Directions for this task:
Using the records below, report how many lines include "begin", and give no more than the number.

Excerpted data Block Start

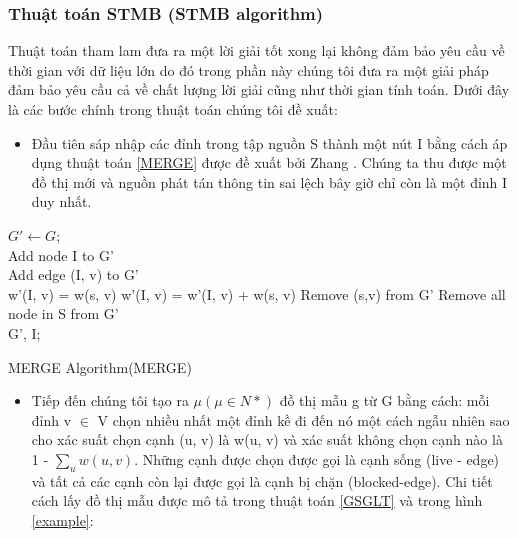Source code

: \subsubsection{Thuật toán STMB (STMB algorithm)}
Thuật toán tham lam đưa ra một lời giải tốt xong lại không đảm bảo yêu cầu về thời gian với dữ liệu lớn do đó trong phần này chúng tôi đưa ra một giải pháp đảm bảo yêu cầu cả về chất lượng lời giải cũng như thời gian tính toán. Dưới đây là các bước chính trong thuật toán chúng tôi đề xuất:
\begin {itemize}
\item Đầu tiên sáp nhập các đỉnh trong tập nguồn S thành một nút I bằng cách áp dụng thuật toán \ref{MERGE} được đề xuất bởi Zhang \cite{yao16}. Chúng ta thu được một đồ thị mới và nguồn phát tán thông tin sai lệch bây giờ chỉ còn là một đỉnh I duy nhất.
\end{itemize}
\begin{algorithm}[H]			
$G' \leftarrow G$;
\\
Add node I to G'			
\\
{
	{
		{
			Add edge (I, v) to G'
			\\
			w'(I, v) = w(s, v)
		}
		{
			w'(I, v) = w'(I, v) + w(s, v)
		}
		Remove (s,v) from G'
	}
}
Remove all node in S from G'
\\
\Return G', I;
\caption{MERGE Algorithm(MERGE)}
\label{MERGE}
\end{algorithm}	
\begin {itemize}			
\item Tiếp đến chúng tôi tạo ra $\mu(\mu \in N*)$ đồ thị mẫu g từ G bằng cách: mỗi đỉnh v $\in$ V chọn nhiều nhất một đỉnh kề đi đến nó một cách ngẫu nhiên sao cho xác suất chọn cạnh (u, v) là w(u, v) và xác suất không chọn cạnh nào là 1 - $\sum_{u} w(u, v)$. Những cạnh được chọn được gọi là cạnh sống  (live - edge) và tất cả các cạnh còn lại được gọi là cạnh bị chặn (blocked-edge). Chi tiết cách lấy đồ thị mẫu được mô tả trong thuật toán \ref{GSGLT} và trong hình \ref{example}: 
\end {itemize}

Excerpted data Block End

Solution for this task:
3